I just noticed that we have the same toy lol


----------



## abaldwin40 (Aug 25, 2013)

thats awesome  lol cant wait to get to play with them. i have the cage top off and tommy is hanging out up there but gabi is just hangin out on her lil perch preening herself


----------



## abaldwin40 (Aug 25, 2013)

so.... more progress maybe?  i took gabi out by her perch and separated them from the cage for a little bit. and she willingly stepped onto my hand for millet  she followed tommy up my arm to my shoulder and lets me nuzzle her with my cheek and chin. she still nips a little bit is that ok?

hmm.... im so curious >.>


----------



## Haimovfids (Sep 19, 2012)

That's great progress
Cockatiel nap a few times a day so that's normal
Good luck with taming! Are there wings clipped?


----------



## abaldwin40 (Aug 25, 2013)

she is molting so she doesnt fly much. but tommy will fly to the cage if its a few feet away. he flies from the coffee table to the couch too


----------



## Haimovfids (Sep 19, 2012)

You can teach them to fly to you!ill write the steps just in case you want to know

Let your bird get used to stepping up on you, once the learn how to do it without hesitation you can go to the next step!
Put your finger with millet behind it, it should be to the length that your bird has to stretch is body to step on
Continue this step until you feel like you both can move on
Now, put your finger to the length that your bird has to hop to get to your finger, once he did you may give him a treat and put him back to the perch!
Gradually go further and further when he gets used to flying!
The final step is getting him to fly without the millet
Make him fly to you! With every 5-7 fly attempts move the millet a little further from the finger! You should keep moving your millet further and sooner or later your bird will be trained to fly to you


----------



## abaldwin40 (Aug 25, 2013)

thats awesome! tommy still gets skiddish about my fingers near his neck. and like rihgt now gabbi is on my keyboard with her mouth open looking at my moving fingers lol. when you say move the millet to where he has to stretch you mean put the millet between my self and my finger?


----------



## Vickitiel (Oct 10, 2012)

Cuteness! Love that photo.


----------



## abaldwin40 (Aug 25, 2013)

thank you


----------



## Haimovfids (Sep 19, 2012)

> when you say move the millet to where he has to stretch you mean put the millet between my self and my finger?

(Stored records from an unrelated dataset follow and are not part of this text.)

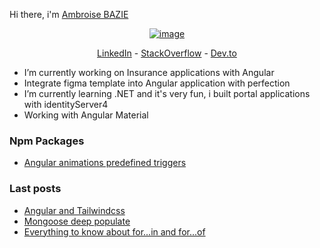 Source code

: Hi there, i'm <a href="https://www.linkedin.com/in/ambroise-bazie-899a41ab/">Ambroise BAZIE</a>

<a align="center" target="_blank"  href="https://www.linkedin.com/in/ambroise-bazie-899a41ab/" style="display: block;">![image](https://user-images.githubusercontent.com/28239213/150961302-e80924b7-6754-4336-a0a3-e3526d0a7e74.png)</a>


<p align="center">
  <a target="_blank" href="https://www.linkedin.com/in/ambroise-bazie-899a41ab/">LinkedIn</a> -
  <a target="_blank" href="https://stackoverflow.com/users/10874360/ambroise-bazie">StackOverflow</a> -
  <a target="_blank" href="https://dev.to/ognanshissi">Dev.to</a>
</p>

- I’m currently working on Insurance applications with Angular
- Integrate figma template into Angular application with perfection
- I’m currently learning .NET and it's very fun, i built portal applications with identityServer4
- Working with Angular Material

<h3>Npm Packages</h3>

<ul>
  <li><a target="_blank" href="https://www.npmjs.com/package/@ambroisebazie/ngx-animations">Angular animations predefined triggers </a></li>
 </ul>

<h3>Last posts</h3>
<ul>
  <li><a target="_blank" href="https://dev.to/ognanshissi/angular-tailwindcss-d65">Angular and Tailwindcss</a></li>
  <li><a target="_blank" href="https://dev.to/ognanshissi/mongoose-deep-populate-31p4">Mongoose deep populate</a></li>
  <li><a target="_blank" href="https://dev.to/ognanshissi/everything-to-know-about-for-in-and-for-of-13g6">Everything to know about for...in and for...of</a></li>
</ul>
<!--
**ognanshissi/ognanshissi** is a ✨ _special_ ✨ repository because its `README.md` (this file) appears on your GitHub profile.

Here are some ideas to get you started:

- 🔭 I’m currently working on ...
- 🌱 I’m currently learning .NET and it very fun, i built portal application
- 👯 I’m looking to collaborate on ...
- 🤔 I’m looking for help with ...
- 💬 Ask me about ...
- 📫 How to reach me: ...
- 😄 Pronouns: ...
- ⚡ Fun fact: ...
-->
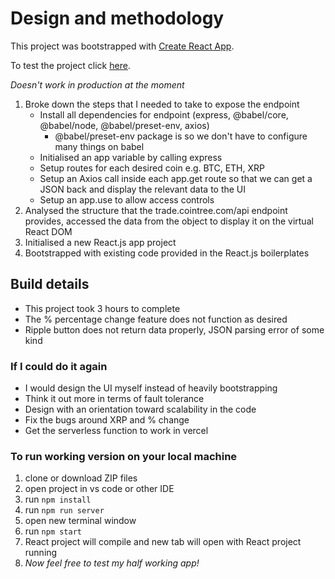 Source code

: # Design and methodology 

This project was bootstrapped with [Create React App](https://github.com/facebook/create-react-app).

To test the project click [here](https://crypto-dashboard-five.vercel.app/).

*Doesn't work in production at the moment*

1. Broke down the steps that I needed to take to expose the endpoint 
    - Install all dependencies for endpoint (express, @babel/core, @babel/node, @babel/preset-env, axios) 
        - @babel/preset-env package is so we don't have to configure many things on babel
    - Initialised an app variable by calling express
    - Setup routes for each desired coin e.g. BTC, ETH, XRP
    - Setup an Axios call inside each app.get route so that we can get a JSON back and display the relevant data to the UI 
    - Setup an app.use to allow access controls
2. Analysed the structure that the trade.cointree.com/api endpoint provides, accessed the data from the object to display it on the virtual React DOM 
3. Initialised a new React.js app project 
4. Bootstrapped with existing code provided in the React.js boilerplates 

## Build details 
- This project took 3 hours to complete 
- The % percentage change feature does not function as desired 
- Ripple button does not return data properly, JSON parsing error of some kind 

### If I could do it again
- I would design the UI myself instead of heavily bootstrapping
- Think it out more in terms of fault tolerance 
- Design with an orientation toward scalability in the code
- Fix the bugs around XRP and % change 
- Get the serverless function to work in vercel

### To run working version on your local machine 
1. clone or download ZIP files 
2. open project in vs code or other IDE
2. run `npm install`
3. run `npm run server`
4. open new terminal window
5. run `npm start`
6. React project will compile and new tab will open with React project running
7. *Now feel free to test my half working app!*




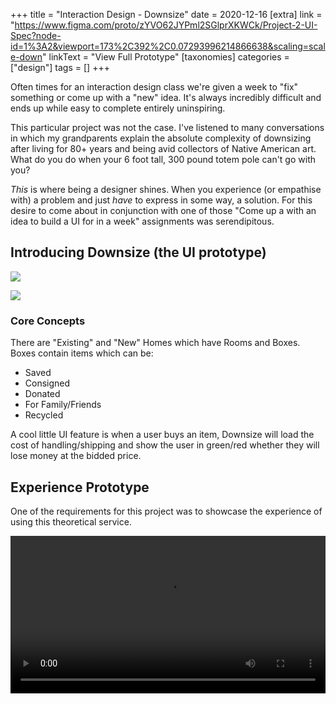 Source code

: +++
title = "Interaction Design - Downsize"
date = 2020-12-16
[extra]
link = "https://www.figma.com/proto/zYVO62JYPml2SGlprXKWCk/Project-2-UI-Spec?node-id=1%3A2&viewport=173%2C392%2C0.07293996214866638&scaling=scale-down"
linkText = "View Full Prototype"
[taxonomies]
categories = ["design"]
tags = []
+++

Often times for an interaction design class we're given a week to "fix" something or come up with a "new" idea. It's always incredibly difficult and ends up while easy to complete entirely uninspiring.

This particular project was not the case. I've listened to many conversations in which my grandparents explain the absolute complexity of downsizing after living for 80+ years and being avid collectors of Native American art. What do you do when your 6 foot tall, 300 pound totem pole can't go with you?

_This_ is where being a designer shines. When you experience (or empathise with) a problem and just _have_ to express in some way, a solution. For this desire to come about in conjunction with one of those "Come up a with an idea to build a UI for in a week" assignments was serendipitous.

## Introducing Downsize (the UI prototype)

![](https://res.cloudinary.com/dknopoff/image/upload/v1608157859/downsize/UI_Spec.jpg)

![](https://res.cloudinary.com/dknopoff/image/upload/v1608157951/downsize/UI_Overview.png)

### Core Concepts

There are "Existing" and "New" Homes which have Rooms and Boxes. Boxes contain items which can be:
- Saved
- Consigned
- Donated
- For Family/Friends
- Recycled

A cool little UI feature is when a user buys an item, Downsize will load the cost of handling/shipping and show the user in green/red whether they will lose money at the bidded price.

## Experience Prototype

One of the requirements for this project was to showcase the experience of using this theoretical service.

<video src="https://res.cloudinary.com/dknopoff/video/upload/v1608158220/downsize/Downsize.mp4" style="width:100%" controls loop ></video>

Yes! I should be that your bird has to step on your finger in order to get the Millet!

When I said stretch I meant that the bird has to like expand his body to try to reach the treat!!


----------



## abaldwin40 (Aug 25, 2013)

gotcha  thanks a bunch! i hope he takes to it well  gabi will be a while behind him though. but maybe she'll follow tommy's lead


----------



## abaldwin40 (Aug 25, 2013)

ouch...... i gave her a lil bath and she latched onto my finger and wouldnt let go  man this is kinda depressing. we were doing so good too.


----------



## tielfan (Aug 31, 2008)

What bathing technique did you use?


----------



## abaldwin40 (Aug 25, 2013)

well ive tried the misting with a spray bottle. but i also hear that some tiels like the shower so i tried that and she sat there. so i took her out with tommy and they were just finished ejoying the blow dryer then thats when she grabbed me :/


----------



## tielfan (Aug 31, 2008)

Do you know what made her bite you? For example did you make a move that startled her, or was she not really enjoying the blow dryer and decided to tell you to knock it off?

It sounds to me like maybe you're trying to do too much too fast, and she might be a little overwhelmed by having so many new experiences in such a short time. So take it slow and allow some rest time between exciting new experiences, and that might help keep her stress level down below the point where she feels like biting somebody.


----------



## Haimovfids (Sep 19, 2012)

I don't think you should blow dry your tiel.
They naturally dry themselves and its excellent for their feathers


----------



## abaldwin40 (Aug 25, 2013)

Okay. I hate being an impatient animal lover >.>


----------



## tielfan (Aug 31, 2008)

Opinions are divided on blow drying. Some birds enjoy it, and when the weather is cold it can be helpful to them dry off quickly. But too much dry heat isn't good for their skin, so when a blow dryer is used the temperature needs to be low and the dryer not too close to the birds. The most important thing is to make sure the blow dryer doesn't contain teflon because the fumes from that are dangerous.


----------



## abaldwin40 (Aug 25, 2013)

Okay ill keep that in mind


----------